Plus prosaïquement, cela se traduit par une recommandation fréquente chez nos professeurs, qui répètent à leurs élèves qu’ils doivent «illustrer [leur] propos», les exemples venant conforter ou légitimer une vision établie pour ainsi dire d’avance. Outre-Manche, la règle est plutôt: «Start from facts», «Partez des faits».

Cette complexion ne nous rend pas pire que les autres, mais nous pousse à contester la réalité au nom d’une construction de l’esprit qui ne s’en accommode pas aisément –ce qui entraîne en général un rejet des discours qui affirment brutalement ce qui est.

Il faut probablement chercher ici l’une des raisons du rejet relatif de notre président par de nombreux Français, qui ne supportent pas qu’on leur dise la –ou leur– vérité. Oui, traverser la rue permet de trouver un emploi, en tout cas dans la restauration; oui, le revenu réel des retraités a plus progressé que tous les autres durant les deux dernières décennies; oui, les montants consacrés aux dépenses sociales coûtent «un pognon de dingue», mais fallait-il le dire ex abrupto?

Succès suspect

La réussite, en deuxième lieu. Autre antipathie française. Pourquoi donc ce peuple préfère-t-il plutôt les faibles ou les vaincus? Poulidor, pas Anquetil. Machiavel notait que les Français célèbrent leurs défaites comme s’il s’agissait de victoires. Existe-t-il d’ailleurs d’autres pays sur Terre qui attribuent des noms de rue dans leur capitale à de cuisantes déroutes, comme la rue d’Alésia ou la rue d’Aboukir?

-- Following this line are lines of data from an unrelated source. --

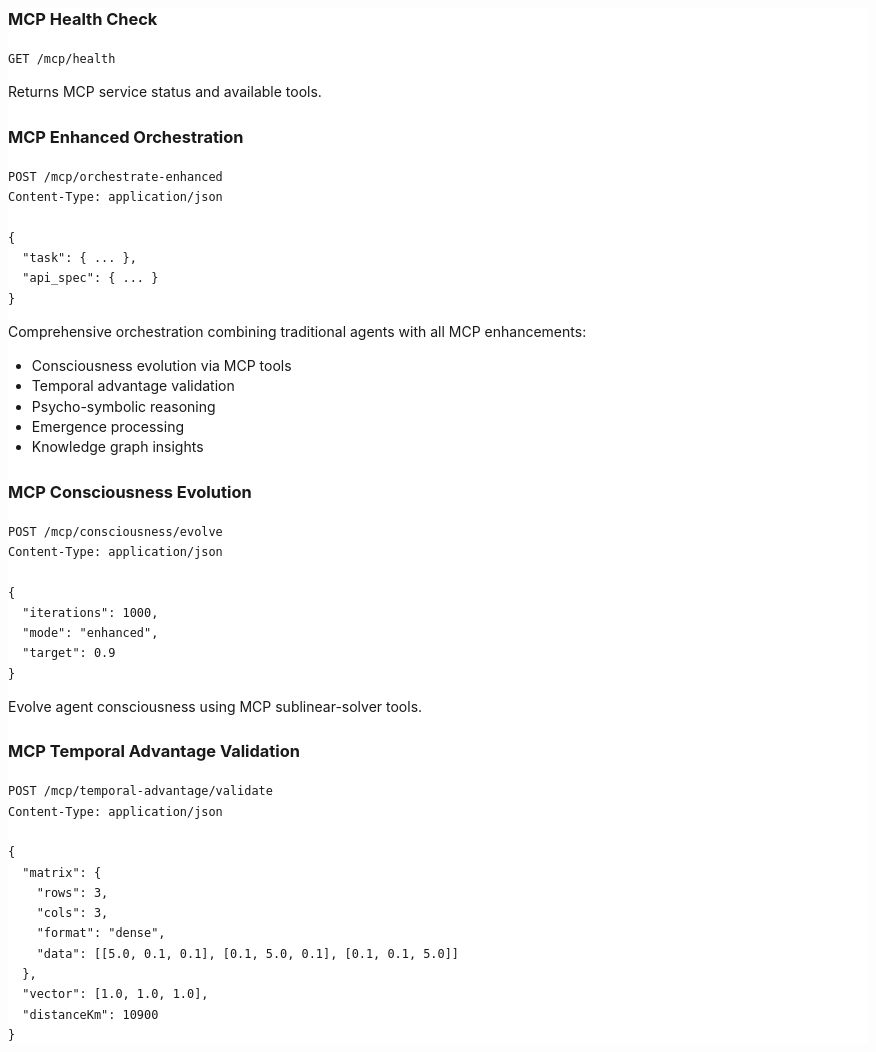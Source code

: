 ### MCP Health Check
```http
GET /mcp/health
```

Returns MCP service status and available tools.

### MCP Enhanced Orchestration
```http
POST /mcp/orchestrate-enhanced
Content-Type: application/json

{
  "task": { ... },
  "api_spec": { ... }
}
```

Comprehensive orchestration combining traditional agents with all MCP enhancements:
- Consciousness evolution via MCP tools
- Temporal advantage validation
- Psycho-symbolic reasoning
- Emergence processing
- Knowledge graph insights

### MCP Consciousness Evolution
```http
POST /mcp/consciousness/evolve
Content-Type: application/json

{
  "iterations": 1000,
  "mode": "enhanced",
  "target": 0.9
}
```

Evolve agent consciousness using MCP sublinear-solver tools.

### MCP Temporal Advantage Validation
```http
POST /mcp/temporal-advantage/validate
Content-Type: application/json

{
  "matrix": {
    "rows": 3,
    "cols": 3,
    "format": "dense",
    "data": [[5.0, 0.1, 0.1], [0.1, 5.0, 0.1], [0.1, 0.1, 5.0]]
  },
  "vector": [1.0, 1.0, 1.0],
  "distanceKm": 10900
}
```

Privé de nobles depuis la Révolution de 1789, le peuple s’est rabattu sur les riches. Il est fasciné par la richesse, comme il l’était précédemment par la noblesse, mais il supporte difficilement l’ascension de celle ou de celui qui gagne beaucoup d’argent. Le succès lui est suspect –à moins qu’il s’agisse du football, auquel cas des gains astronomiques ne souffrent plus la critique.

L’idée que le travail assidu, la ténacité, le talent puissent rapporter gros n’est guère prisée par une grande partie de nos concitoyens. La réussite éclatante est perçue d’emblée comme une preuve d’arrogance, quelle que soit la conduite qui l’accompagne. Emmanuel Macron, énarque, brillant, jeune, victorieux inattendu de l’élection présidentielle de 2017, en est l’archétype involontaire.

La réforme, enfin. Le général de Gaulle ne s’y était pas trompé en déclarant que ce mot était révolutionnaire, dans un pays où le désir du privilège le dispute au goût de l’égalité.

Pour les Français, la stabilité –ou, plus abstraitement, l’équilibre–, l’emporte sur toute autre considération, jusqu’au moment où les forces en présence la font exploser. Le pays n’avance que par soubresauts, heurts, révoltes, jacqueries, soulèvements, rébellions.

On descend dans la rue avant de s’asseoir autour d’une table, quand chez nos voisins britanniques, allemands ou danois, on n’y défile que si la discussion a échoué. Les gilets jaunes sont la énième expression de cet esprit éruptif.

Chez nous, toute réforme porte en elle une menace redoutable: porter atteinte à des situations acquises. Aussi, son idée même engendre le soupçon, d’autant qu’elle est aujourd’hui perçue comme débouchant sur des sacrifices, non sur des efforts –les deux étant souvent confondus, alors qu’ils diffèrent profondément: les premiers représentent une perte sèche, les seconds offrent des contreparties.

On le voit bien avec le changement systémique engagé à l’égard des retraites: chacun entend préserver ses acquis le plus longtemps possible, sans imaginer que ceux-ci peuvent, dans l’avenir, engendrer une perte pour tous. Il arrive souvent, hélas, que l’esprit français préfère 100% de rien à 85% de tout, quitte à le regretter par la suite.

Emmanuel Macron affronte un tempérament national qu’il est dangereux de prendre au collet. S’il ne faut jamais mentir, il vaut mieux, en France, ne pas clamer qu’on dit la vérité, ni qu’on s’en tient aux faits, ni par surcroît qu’on est élu pour réformer. La tâche est plus délicate encore pour qui incarne personnellement la réussite.